All of the records below must be output exactly, with no pictures carried over.

************

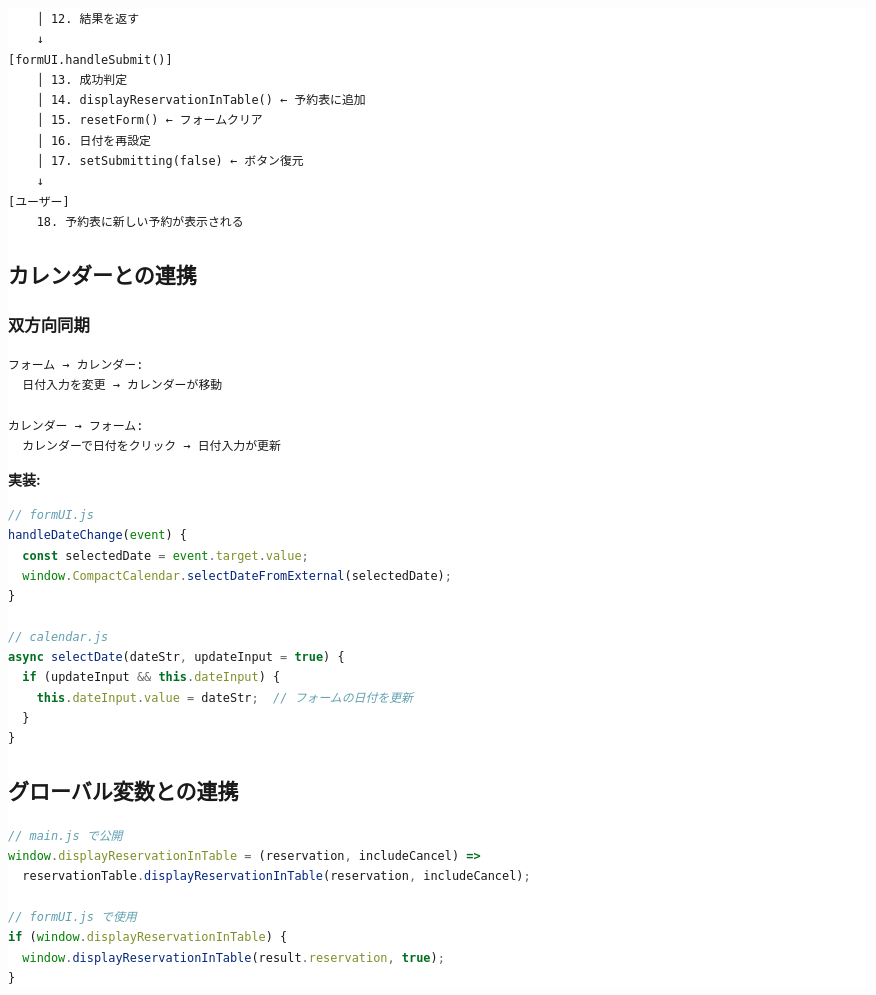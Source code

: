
 ```
    │ 12. 結果を返す
    ↓
[formUI.handleSubmit()]
    │ 13. 成功判定
    │ 14. displayReservationInTable() ← 予約表に追加
    │ 15. resetForm() ← フォームクリア
    │ 16. 日付を再設定
    │ 17. setSubmitting(false) ← ボタン復元
    ↓
[ユーザー]
    18. 予約表に新しい予約が表示される
```

## カレンダーとの連携

### 双方向同期

```
フォーム → カレンダー:
  日付入力を変更 → カレンダーが移動

カレンダー → フォーム:
  カレンダーで日付をクリック → 日付入力が更新
```

**実装:**
```javascript
// formUI.js
handleDateChange(event) {
  const selectedDate = event.target.value;
  window.CompactCalendar.selectDateFromExternal(selectedDate);
}

// calendar.js
async selectDate(dateStr, updateInput = true) {
  if (updateInput && this.dateInput) {
    this.dateInput.value = dateStr;  // フォームの日付を更新
  }
}
```

## グローバル変数との連携

```javascript
// main.js で公開
window.displayReservationInTable = (reservation, includeCancel) =>
  reservationTable.displayReservationInTable(reservation, includeCancel);

// formUI.js で使用
if (window.displayReservationInTable) {
  window.displayReservationInTable(result.reservation, true);
}
```
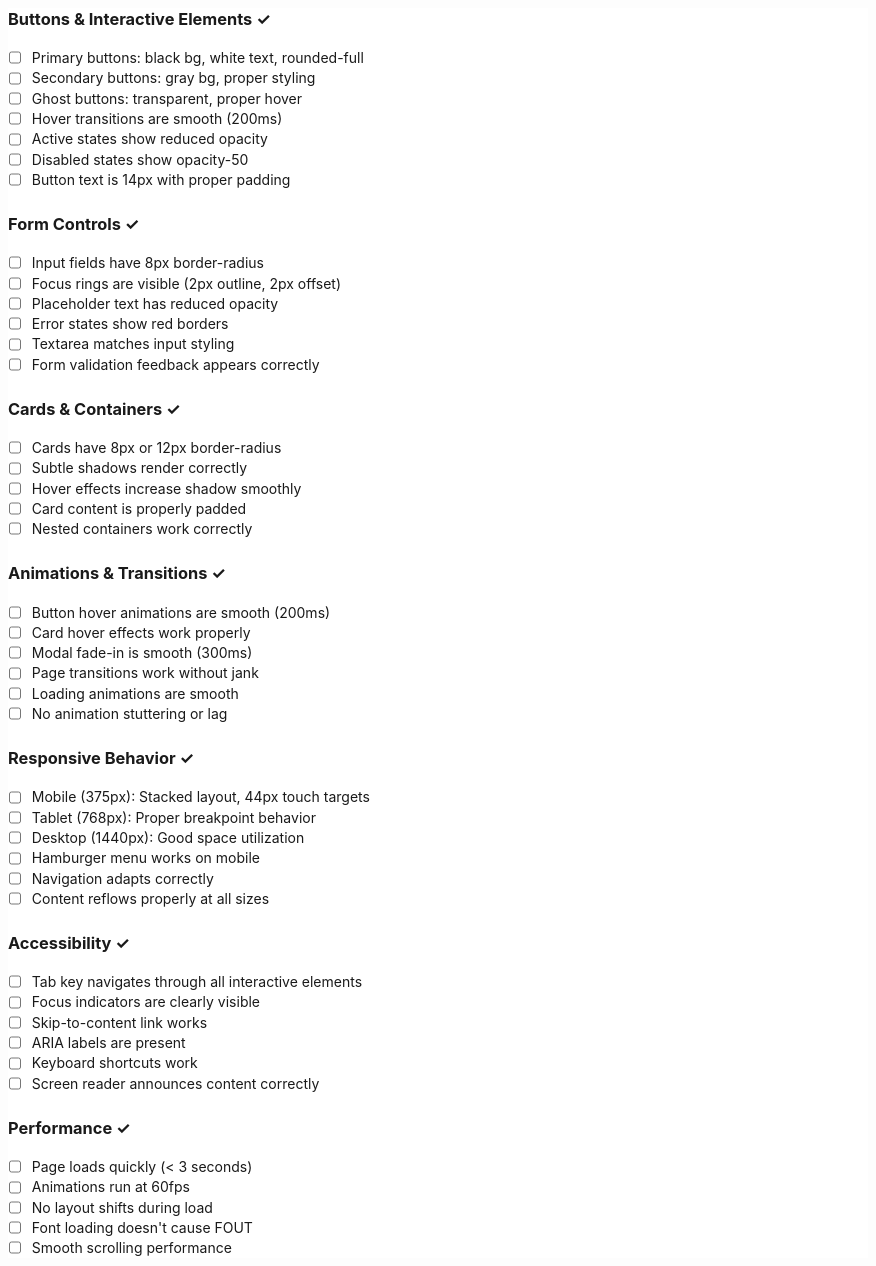 ### Buttons & Interactive Elements ✓
- [ ] Primary buttons: black bg, white text, rounded-full
- [ ] Secondary buttons: gray bg, proper styling
- [ ] Ghost buttons: transparent, proper hover
- [ ] Hover transitions are smooth (200ms)
- [ ] Active states show reduced opacity
- [ ] Disabled states show opacity-50
- [ ] Button text is 14px with proper padding

### Form Controls ✓
- [ ] Input fields have 8px border-radius
- [ ] Focus rings are visible (2px outline, 2px offset)
- [ ] Placeholder text has reduced opacity
- [ ] Error states show red borders
- [ ] Textarea matches input styling
- [ ] Form validation feedback appears correctly

### Cards & Containers ✓
- [ ] Cards have 8px or 12px border-radius
- [ ] Subtle shadows render correctly
- [ ] Hover effects increase shadow smoothly
- [ ] Card content is properly padded
- [ ] Nested containers work correctly

### Animations & Transitions ✓
- [ ] Button hover animations are smooth (200ms)
- [ ] Card hover effects work properly
- [ ] Modal fade-in is smooth (300ms)
- [ ] Page transitions work without jank
- [ ] Loading animations are smooth
- [ ] No animation stuttering or lag

### Responsive Behavior ✓
- [ ] Mobile (375px): Stacked layout, 44px touch targets
- [ ] Tablet (768px): Proper breakpoint behavior
- [ ] Desktop (1440px): Good space utilization
- [ ] Hamburger menu works on mobile
- [ ] Navigation adapts correctly
- [ ] Content reflows properly at all sizes

### Accessibility ✓
- [ ] Tab key navigates through all interactive elements
- [ ] Focus indicators are clearly visible
- [ ] Skip-to-content link works
- [ ] ARIA labels are present
- [ ] Keyboard shortcuts work
- [ ] Screen reader announces content correctly

### Performance ✓
- [ ] Page loads quickly (< 3 seconds)
- [ ] Animations run at 60fps
- [ ] No layout shifts during load
- [ ] Font loading doesn't cause FOUT
- [ ] Smooth scrolling performance
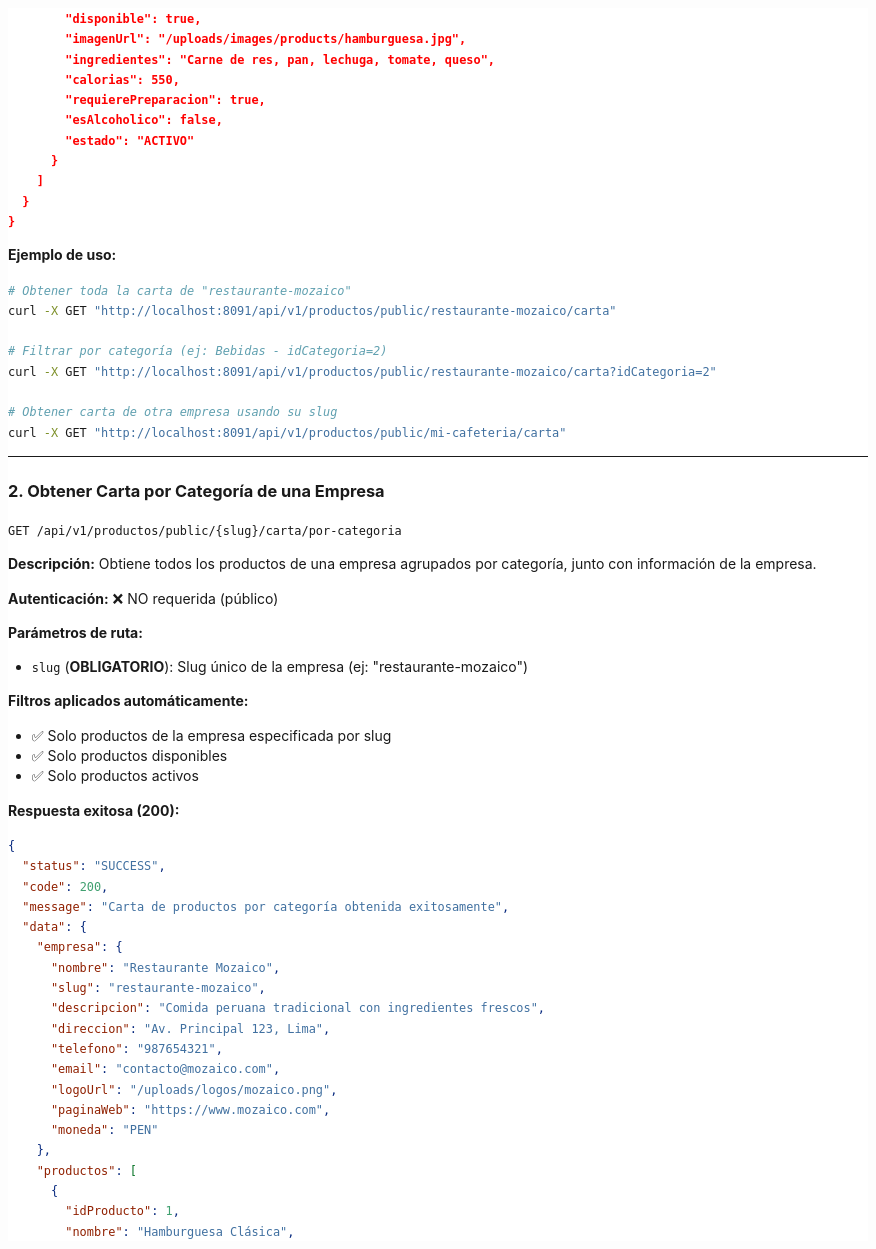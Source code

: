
 ```json
        "disponible": true,
        "imagenUrl": "/uploads/images/products/hamburguesa.jpg",
        "ingredientes": "Carne de res, pan, lechuga, tomate, queso",
        "calorias": 550,
        "requierePreparacion": true,
        "esAlcoholico": false,
        "estado": "ACTIVO"
      }
    ]
  }
}
```

**Ejemplo de uso:**
```bash
# Obtener toda la carta de "restaurante-mozaico"
curl -X GET "http://localhost:8091/api/v1/productos/public/restaurante-mozaico/carta"

# Filtrar por categoría (ej: Bebidas - idCategoria=2)
curl -X GET "http://localhost:8091/api/v1/productos/public/restaurante-mozaico/carta?idCategoria=2"

# Obtener carta de otra empresa usando su slug
curl -X GET "http://localhost:8091/api/v1/productos/public/mi-cafeteria/carta"
```

---

### 2. Obtener Carta por Categoría de una Empresa
```
GET /api/v1/productos/public/{slug}/carta/por-categoria
```

**Descripción:** Obtiene todos los productos de una empresa agrupados por categoría, junto con información de la empresa.

**Autenticación:** ❌ NO requerida (público)

**Parámetros de ruta:**
- `slug` (**OBLIGATORIO**): Slug único de la empresa (ej: "restaurante-mozaico")

**Filtros aplicados automáticamente:**
- ✅ Solo productos de la empresa especificada por slug
- ✅ Solo productos disponibles
- ✅ Solo productos activos

**Respuesta exitosa (200):**
```json
{
  "status": "SUCCESS",
  "code": 200,
  "message": "Carta de productos por categoría obtenida exitosamente",
  "data": {
    "empresa": {
      "nombre": "Restaurante Mozaico",
      "slug": "restaurante-mozaico",
      "descripcion": "Comida peruana tradicional con ingredientes frescos",
      "direccion": "Av. Principal 123, Lima",
      "telefono": "987654321",
      "email": "contacto@mozaico.com",
      "logoUrl": "/uploads/logos/mozaico.png",
      "paginaWeb": "https://www.mozaico.com",
      "moneda": "PEN"
    },
    "productos": [
      {
        "idProducto": 1,
        "nombre": "Hamburguesa Clásica",
```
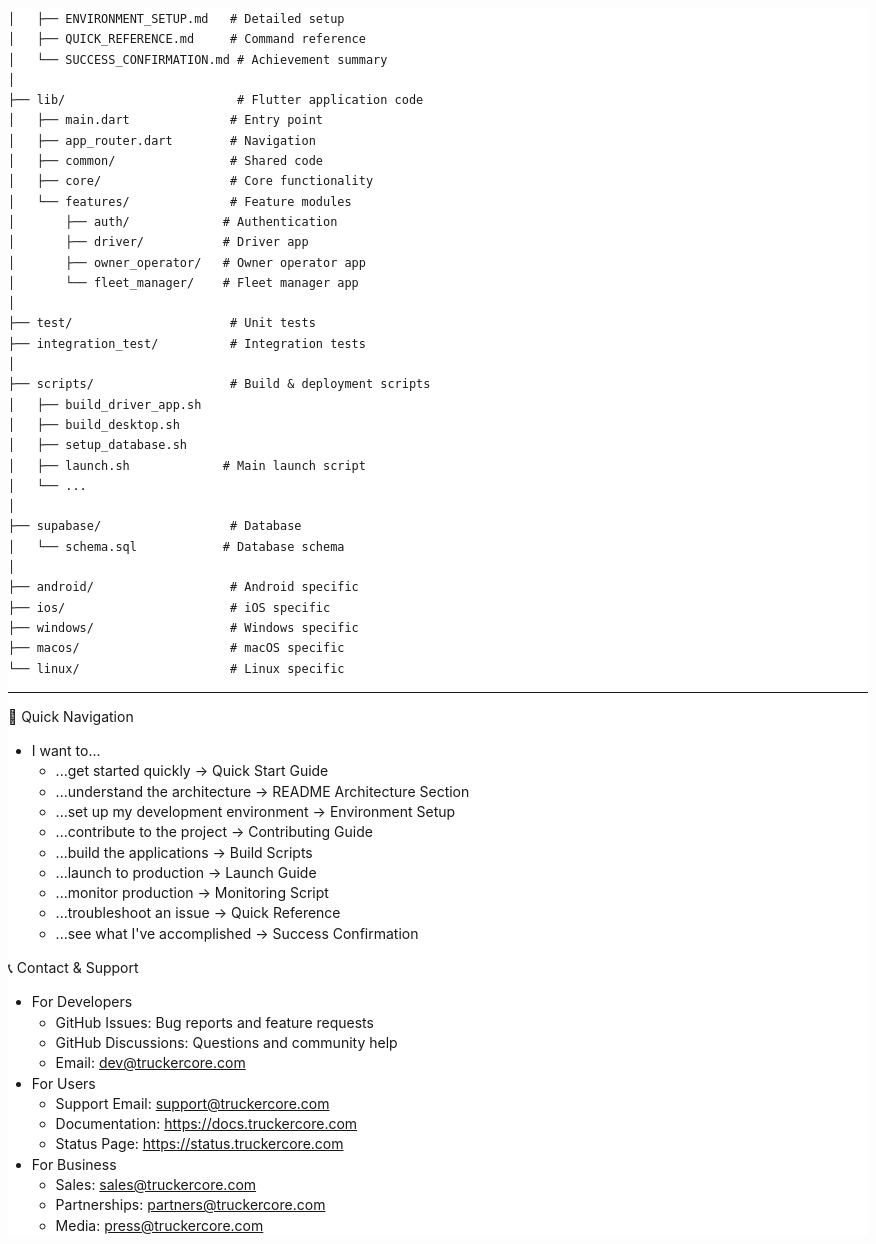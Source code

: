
 ```
│   ├── ENVIRONMENT_SETUP.md   # Detailed setup
│   ├── QUICK_REFERENCE.md     # Command reference
│   └── SUCCESS_CONFIRMATION.md # Achievement summary
│
├── lib/                        # Flutter application code
│   ├── main.dart              # Entry point
│   ├── app_router.dart        # Navigation
│   ├── common/                # Shared code
│   ├── core/                  # Core functionality
│   └── features/              # Feature modules
│       ├── auth/             # Authentication
│       ├── driver/           # Driver app
│       ├── owner_operator/   # Owner operator app
│       └── fleet_manager/    # Fleet manager app
│
├── test/                      # Unit tests
├── integration_test/          # Integration tests
│
├── scripts/                   # Build & deployment scripts
│   ├── build_driver_app.sh
│   ├── build_desktop.sh
│   ├── setup_database.sh
│   ├── launch.sh             # Main launch script
│   └── ...
│
├── supabase/                  # Database
│   └── schema.sql            # Database schema
│
├── android/                   # Android specific
├── ios/                       # iOS specific
├── windows/                   # Windows specific
├── macos/                     # macOS specific
└── linux/                     # Linux specific
```

---

🎯 Quick Navigation
- I want to...
  - ...get started quickly → Quick Start Guide
  - ...understand the architecture → README Architecture Section
  - ...set up my development environment → Environment Setup
  - ...contribute to the project → Contributing Guide
  - ...build the applications → Build Scripts
  - ...launch to production → Launch Guide
  - ...monitor production → Monitoring Script
  - ...troubleshoot an issue → Quick Reference
  - ...see what I've accomplished → Success Confirmation

📞 Contact & Support
- For Developers
  - GitHub Issues: Bug reports and feature requests
  - GitHub Discussions: Questions and community help
  - Email: dev@truckercore.com
- For Users
  - Support Email: support@truckercore.com
  - Documentation: https://docs.truckercore.com
  - Status Page: https://status.truckercore.com
- For Business
  - Sales: sales@truckercore.com
  - Partnerships: partners@truckercore.com
  - Media: press@truckercore.com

************

Result =
Source code

:
 ```
    │ 12. 結果を返す
    ↓
[formUI.handleSubmit()]
    │ 13. 成功判定
    │ 14. displayReservationInTable() ← 予約表に追加
    │ 15. resetForm() ← フォームクリア
    │ 16. 日付を再設定
    │ 17. setSubmitting(false) ← ボタン復元
    ↓
[ユーザー]
    18. 予約表に新しい予約が表示される
```

## カレンダーとの連携

### 双方向同期

```
フォーム → カレンダー:
  日付入力を変更 → カレンダーが移動

カレンダー → フォーム:
  カレンダーで日付をクリック → 日付入力が更新
```

**実装:**
```javascript
// formUI.js
handleDateChange(event) {
  const selectedDate = event.target.value;
  window.CompactCalendar.selectDateFromExternal(selectedDate);
}

// calendar.js
async selectDate(dateStr, updateInput = true) {
  if (updateInput && this.dateInput) {
    this.dateInput.value = dateStr;  // フォームの日付を更新
  }
}
```

## グローバル変数との連携

```javascript
// main.js で公開
window.displayReservationInTable = (reservation, includeCancel) =>
  reservationTable.displayReservationInTable(reservation, includeCancel);

// formUI.js で使用
if (window.displayReservationInTable) {
  window.displayReservationInTable(result.reservation, true);
}
```
 ### Buttons & Interactive Elements ✓
- [ ] Primary buttons: black bg, white text, rounded-full
- [ ] Secondary buttons: gray bg, proper styling
- [ ] Ghost buttons: transparent, proper hover
- [ ] Hover transitions are smooth (200ms)
- [ ] Active states show reduced opacity
- [ ] Disabled states show opacity-50
- [ ] Button text is 14px with proper padding

### Form Controls ✓
- [ ] Input fields have 8px border-radius
- [ ] Focus rings are visible (2px outline, 2px offset)
- [ ] Placeholder text has reduced opacity
- [ ] Error states show red borders
- [ ] Textarea matches input styling
- [ ] Form validation feedback appears correctly

### Cards & Containers ✓
- [ ] Cards have 8px or 12px border-radius
- [ ] Subtle shadows render correctly
- [ ] Hover effects increase shadow smoothly
- [ ] Card content is properly padded
- [ ] Nested containers work correctly

### Animations & Transitions ✓
- [ ] Button hover animations are smooth (200ms)
- [ ] Card hover effects work properly
- [ ] Modal fade-in is smooth (300ms)
- [ ] Page transitions work without jank
- [ ] Loading animations are smooth
- [ ] No animation stuttering or lag

### Responsive Behavior ✓
- [ ] Mobile (375px): Stacked layout, 44px touch targets
- [ ] Tablet (768px): Proper breakpoint behavior
- [ ] Desktop (1440px): Good space utilization
- [ ] Hamburger menu works on mobile
- [ ] Navigation adapts correctly
- [ ] Content reflows properly at all sizes

### Accessibility ✓
- [ ] Tab key navigates through all interactive elements
- [ ] Focus indicators are clearly visible
- [ ] Skip-to-content link works
- [ ] ARIA labels are present
- [ ] Keyboard shortcuts work
- [ ] Screen reader announces content correctly

### Performance ✓
- [ ] Page loads quickly (< 3 seconds)
- [ ] Animations run at 60fps
- [ ] No layout shifts during load
- [ ] Font loading doesn't cause FOUT
- [ ] Smooth scrolling performance
Source code

:
 ```json
        "disponible": true,
        "imagenUrl": "/uploads/images/products/hamburguesa.jpg",
        "ingredientes": "Carne de res, pan, lechuga, tomate, queso",
        "calorias": 550,
        "requierePreparacion": true,
        "esAlcoholico": false,
        "estado": "ACTIVO"
      }
    ]
  }
}
```

**Ejemplo de uso:**
```bash
# Obtener toda la carta de "restaurante-mozaico"
curl -X GET "http://localhost:8091/api/v1/productos/public/restaurante-mozaico/carta"

# Filtrar por categoría (ej: Bebidas - idCategoria=2)
curl -X GET "http://localhost:8091/api/v1/productos/public/restaurante-mozaico/carta?idCategoria=2"

# Obtener carta de otra empresa usando su slug
curl -X GET "http://localhost:8091/api/v1/productos/public/mi-cafeteria/carta"
```

---

### 2. Obtener Carta por Categoría de una Empresa
```
GET /api/v1/productos/public/{slug}/carta/por-categoria
```

**Descripción:** Obtiene todos los productos de una empresa agrupados por categoría, junto con información de la empresa.

**Autenticación:** ❌ NO requerida (público)

**Parámetros de ruta:**
- `slug` (**OBLIGATORIO**): Slug único de la empresa (ej: "restaurante-mozaico")

**Filtros aplicados automáticamente:**
- ✅ Solo productos de la empresa especificada por slug
- ✅ Solo productos disponibles
- ✅ Solo productos activos

**Respuesta exitosa (200):**
```json
{
  "status": "SUCCESS",
  "code": 200,
  "message": "Carta de productos por categoría obtenida exitosamente",
  "data": {
    "empresa": {
      "nombre": "Restaurante Mozaico",
      "slug": "restaurante-mozaico",
      "descripcion": "Comida peruana tradicional con ingredientes frescos",
      "direccion": "Av. Principal 123, Lima",
      "telefono": "987654321",
      "email": "contacto@mozaico.com",
      "logoUrl": "/uploads/logos/mozaico.png",
      "paginaWeb": "https://www.mozaico.com",
      "moneda": "PEN"
    },
    "productos": [
      {
        "idProducto": 1,
        "nombre": "Hamburguesa Clásica",
```
Source code

:
 ```
│   ├── ENVIRONMENT_SETUP.md   # Detailed setup
│   ├── QUICK_REFERENCE.md     # Command reference
│   └── SUCCESS_CONFIRMATION.md # Achievement summary
│
├── lib/                        # Flutter application code
│   ├── main.dart              # Entry point
│   ├── app_router.dart        # Navigation
│   ├── common/                # Shared code
│   ├── core/                  # Core functionality
│   └── features/              # Feature modules
│       ├── auth/             # Authentication
│       ├── driver/           # Driver app
│       ├── owner_operator/   # Owner operator app
│       └── fleet_manager/    # Fleet manager app
│
├── test/                      # Unit tests
├── integration_test/          # Integration tests
│
├── scripts/                   # Build & deployment scripts
│   ├── build_driver_app.sh
│   ├── build_desktop.sh
│   ├── setup_database.sh
│   ├── launch.sh             # Main launch script
│   └── ...
│
├── supabase/                  # Database
│   └── schema.sql            # Database schema
│
├── android/                   # Android specific
├── ios/                       # iOS specific
├── windows/                   # Windows specific
├── macos/                     # macOS specific
└── linux/                     # Linux specific
```

---

🎯 Quick Navigation
- I want to...
  - ...get started quickly → Quick Start Guide
  - ...understand the architecture → README Architecture Section
  - ...set up my development environment → Environment Setup
  - ...contribute to the project → Contributing Guide
  - ...build the applications → Build Scripts
  - ...launch to production → Launch Guide
  - ...monitor production → Monitoring Script
  - ...troubleshoot an issue → Quick Reference
  - ...see what I've accomplished → Success Confirmation

📞 Contact & Support
- For Developers
  - GitHub Issues: Bug reports and feature requests
  - GitHub Discussions: Questions and community help
  - Email: dev@truckercore.com
- For Users
  - Support Email: support@truckercore.com
  - Documentation: https://docs.truckercore.com
  - Status Page: https://status.truckercore.com
- For Business
  - Sales: sales@truckercore.com
  - Partnerships: partners@truckercore.com
  - Media: press@truckercore.com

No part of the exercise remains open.